Numerous functions, cognitive skills, and behaviors are associated with intelligence, yet decades of research has yielded little consensus on its definition. Emerging from often conflicting studies is the provocative idea that intelligence evolved as an adaptation humans needed to keep up with – and survive in – challenging new environments.
The Handbook of Intelligence addresses a broad range of issues relating to our cognitive and linguistic past. It is the first full-length volume to place intelligence in an evolutionary/cultural framework, tracing the development of the human mind, exploring differences between humans and other primates, and addressing human thinking and reasoning about its own intelligence and its uses. The works of pioneering thinkers – from Plato to Darwin, Binet to Piaget, Luria to Weachsler – are referenced to illustrate major events in the evolution of theories of intelligence, leading to the current era of multiple intelligences and special education programs.
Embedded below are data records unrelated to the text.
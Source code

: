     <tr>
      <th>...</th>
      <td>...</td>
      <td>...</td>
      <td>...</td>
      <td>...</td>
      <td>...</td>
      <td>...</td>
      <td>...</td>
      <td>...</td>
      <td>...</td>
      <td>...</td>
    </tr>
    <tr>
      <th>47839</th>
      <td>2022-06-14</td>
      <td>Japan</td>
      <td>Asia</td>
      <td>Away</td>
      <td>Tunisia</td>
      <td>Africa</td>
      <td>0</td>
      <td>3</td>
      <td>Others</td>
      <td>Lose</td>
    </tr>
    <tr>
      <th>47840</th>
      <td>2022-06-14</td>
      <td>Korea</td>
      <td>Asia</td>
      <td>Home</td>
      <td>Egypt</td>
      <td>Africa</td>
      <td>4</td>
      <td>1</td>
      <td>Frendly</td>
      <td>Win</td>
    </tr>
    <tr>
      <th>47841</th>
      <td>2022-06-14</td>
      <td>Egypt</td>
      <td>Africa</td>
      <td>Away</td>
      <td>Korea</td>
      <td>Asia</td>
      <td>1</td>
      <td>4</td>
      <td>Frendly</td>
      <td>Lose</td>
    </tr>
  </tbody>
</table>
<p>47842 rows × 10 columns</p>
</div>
In addition, it examines evolutionary concepts in areas as diverse as creativity, culture, neurocognition, emotional intelligence, and assessment.
Featured topics include:
The evolution of the human brain from matter to mind
Social competition and the evolution of fluid intelligence
Multiple intelligences in the new age of thinking
Intelligence as a malleable construct
From traditional IQ to second-generation intelligence tests
The evolution of intelligence, including implications for educational programming and policy.
The Handbook of Intelligence is an essential resource for researchers, graduate students, clinicians, and professionals in developmental psychology; assessment, testing and evaluation; language philosophy; personality and social psychology; sociology; and developmental biology.